Monday, 9 March 2026

Day 48: Beeswarm Plot in Python 🐝📊

 

A Beeswarm Plot (also called a Swarm Plot) is a powerful visualization used to display the distribution of data points across different categories. Unlike a simple scatter plot, a beeswarm plot adjusts the position of points so they don’t overlap, making it easier to see how data is spread within each category.

In this example, we use the Iris dataset to visualize how petal length varies across different flower species.


🔹 Why Use a Beeswarm Plot?

Beeswarm plots are useful when you want to:

  • Show individual data points

  • Understand the distribution of values

  • Compare multiple categories

  • Avoid overlapping points like in regular scatter plots

They are commonly used in data analysis, exploratory data science, and statistical visualization.


📊 Dataset Used

We are using the Iris dataset, one of the most popular datasets in machine learning and statistics.

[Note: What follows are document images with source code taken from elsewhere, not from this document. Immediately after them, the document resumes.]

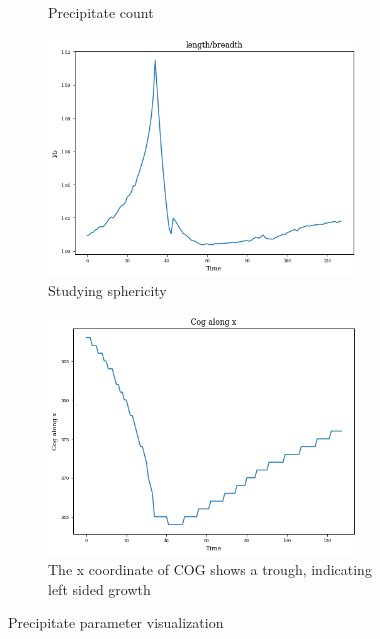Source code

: \documentclass[12pt, a4paper]{report}
\begin{document}
\begin{figure}[H]
\begin{subfigure}{.45\textwidth}
  \caption{Precipitate count}
  \label{img:microstrImg}
\end{subfigure}
\begin{subfigure}{.45\textwidth}
  \centering
  \includegraphics[width=0.9\textwidth]{Pictures/Results/1lb.jpeg}
  \caption{Studying sphericity}
  \label{img:microstrImg}
\end{subfigure}
\begin{subfigure}{.45\textwidth}
  \centering
  \includegraphics[width=0.9\textwidth]{Pictures/Results/1cogx.jpeg}
  \caption{The x coordinate of COG shows a trough, indicating left sided growth}
  \label{img:microstrImg}
\end{subfigure}
\caption{Precipitate parameter visualization}
\label{fig:plotDirGrow}
\end{figure}
\end{document}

The dataset contains measurements of iris flowers including:

  • Sepal Length

  • Sepal Width

  • Petal Length

  • Petal Width

  • Species

The three species are:

  • Setosa

  • Versicolor

  • Virginica

In this visualization, we compare petal length across these species.


🧠 Python Code

import seaborn as sns
import matplotlib.pyplot as plt
from sklearn.datasets import load_iris
import pandas as pd

# Load dataset
iris = load_iris()

# Create dataframe
df = pd.DataFrame(iris.data, columns=iris.feature_names)
df["Species"] = iris.target_names[iris.target]

# Create Beeswarm Plot
plt.figure(figsize=(8,5))
sns.swarmplot(data=df, x="Species", y="petal length (cm)")

# Title
plt.title("Beeswarm Plot: Petal Length by Species")

plt.tight_layout()
plt.show()

🔍 Code Explanation

1️⃣ Import Libraries

We import the required libraries:

  • Seaborn → for statistical visualizations

  • Matplotlib → for plotting

  • Scikit-learn → to load the Iris dataset

  • Pandas → for data manipulation


2️⃣ Load the Dataset

iris = load_iris()

This loads the iris dataset from scikit-learn.


3️⃣ Create a DataFrame

df = pd.DataFrame(iris.data, columns=iris.feature_names)

We convert the dataset into a pandas DataFrame for easier handling.

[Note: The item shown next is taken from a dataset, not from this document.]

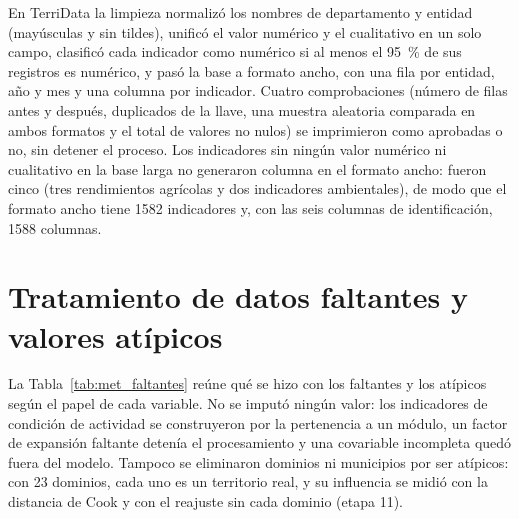 En TerriData la limpieza normalizó los nombres de departamento y entidad (mayúsculas y sin tildes), unificó el valor numérico y el cualitativo en un solo campo, clasificó cada indicador como numérico si al menos el 95~\% de sus registros es numérico, y pasó la base a formato ancho, con una fila por entidad, año y mes y una columna por indicador. Cuatro comprobaciones (número de filas antes y después, duplicados de la llave, una muestra aleatoria comparada en ambos formatos y el total de valores no nulos) se imprimieron como aprobadas o no, sin detener el proceso. Los indicadores sin ningún valor numérico ni cualitativo en la base larga no generaron columna en el formato ancho: fueron cinco (tres rendimientos agrícolas y dos indicadores ambientales), de modo que el formato ancho tiene \num{1582} indicadores y, con las seis columnas de identificación, \num{1588} columnas.

\section{Tratamiento de datos faltantes y valores atípicos}
\label{sec:met_faltantes}

La Tabla~\ref{tab:met_faltantes} reúne qué se hizo con los faltantes y los atípicos según el papel de cada variable. No se imputó ningún valor: los indicadores de condición de actividad se construyeron por la pertenencia a un módulo, un factor de expansión faltante detenía el procesamiento y una covariable incompleta quedó fuera del modelo. Tampoco se eliminaron dominios ni municipios por ser atípicos: con 23 dominios, cada uno es un territorio real, y su influencia se midió con la distancia de Cook y con el reajuste sin cada dominio (etapa 11).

Then we add the species column:

df["Species"] = iris.target_names[iris.target]

4️⃣ Create the Beeswarm Plot

sns.swarmplot(data=df, x="Species", y="petal length (cm)")

This line creates the beeswarm plot where:

  • x-axis → flower species

  • y-axis → petal length

  • Each dot represents one observation

The swarm algorithm spreads points horizontally to avoid overlap.


5️⃣ Add Title and Display

plt.title("Beeswarm Plot: Petal Length by Species")
plt.show()

This adds a chart title and displays the plot.


📈 What Insights Can We See?

From the beeswarm plot:

  • Setosa flowers have small petal lengths

  • Versicolor has medium petal lengths

  • Virginica generally has larger petals

The plot clearly shows distinct clusters for each species, which is why the Iris dataset is often used for classification problems in machine learning.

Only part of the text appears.